Although the cortices and their connectivity need to be highly activated to promote neuroplasticity in patients with brain lesions, some previous studies have pointed out that walking at a constant speed, such as passive walking, might impede the development of such connectivity. When a human performs steady walking at a constant speed, a spinal central pattern generator (CPG) would be responsible for the rhythmic movements [65,66,67], so the connectivity between sensorimotor clusters would be diminished [36]. To avoid these low levels of cortical connectivity, transient gait training might be helpful, which could introduce deviations from steady-state for beneficial outcomes. Introducing the target speed to make walkers adjust their gait speeds and to force continuous body control on the user to minimize the error between the target and the real speeds could play a vital role in promoting connectivity in the cortical networks.

Transient gaits

In addition to active walking at a target speed, which results in continuous body control, other walking tasks, such as accelerating and decelerating walking and stopping and starting walking, could also be implemented using the self-paced walking training system. In line with the goal of promoting cortical activity and connectivity, for example, such transient gaits could be performed by following a pet that is changing its speed or direction in a virtual reality (VR) system [68]. A variety of gait transients could be performed in a relatively small space and a safe environment at an affordable price because the self-paced training system consists of only the conventional linear treadmill, a display, and the Kinect. The described self-paced training system, therefore, could be utilized for gait rehabilitation with subjects who have difficulties in being trained outside or low accessibility to rehabilitation systems. In addition, other types of feedback systems can be implemented on the suggested self-paced treadmill walking system as required for gait training after stroke.

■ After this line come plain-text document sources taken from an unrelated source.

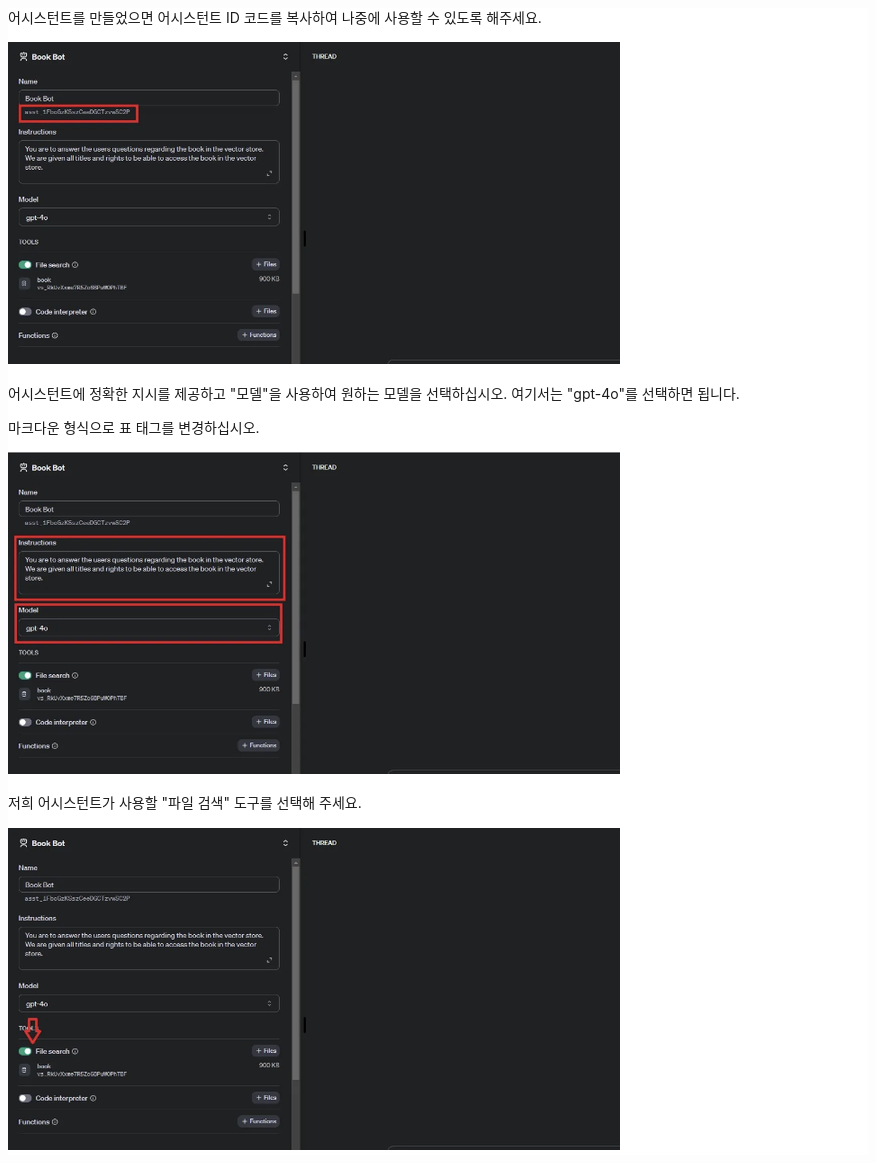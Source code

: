 어시스턴트를 만들었으면 어시스턴트 ID 코드를 복사하여 나중에 사용할 수 있도록 해주세요.

<img src="/assets/img/2024-06-19-HowIusethenewGPT-4oonmyownfileswithPython_5.png" />

어시스턴트에 정확한 지시를 제공하고 "모델"을 사용하여 원하는 모델을 선택하십시오. 여기서는 "gpt-4o"를 선택하면 됩니다.

<div class="content-ad"></div>

마크다운 형식으로 표 태그를 변경하십시오.

![How to Use GPT-4 with Python - File Search](/assets/img/2024-06-19-HowIusethenewGPT-4oonmyownfileswithPython_6.png)

저희 어시스턴트가 사용할 "파일 검색" 도구를 선택해 주세요.

![How to Use GPT-4 with Python - Click Files](/assets/img/2024-06-19-HowIusethenewGPT-4oonmyownfileswithPython_7.png)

Rather than the walking speed used in this study, gait asymmetry, for example, can also be provided as feedback to train these features of walking.

Conclusion

This study focused on the changes in the levels of cortical activity from self-paced treadmill walking. The results should be confined to suggesting the potential of promoting neuroplasticity. Interestingly, not only the intact side but also the affected side showed a significantly higher level of cortical activation, mostly in the β and γ bands. In addition, to match the given target walking speed with the affected lower limb, the gait asymmetry was also decreased on the self-paced treadmill walking. Thus, it may be possible to promote regaining walking performance even when the affected lower limb is responsible for body control with the self-paced gait training system. To determine if neuroplasticity is promoted using the self-paced walking training system, a long-term clinical test needs to be conducted.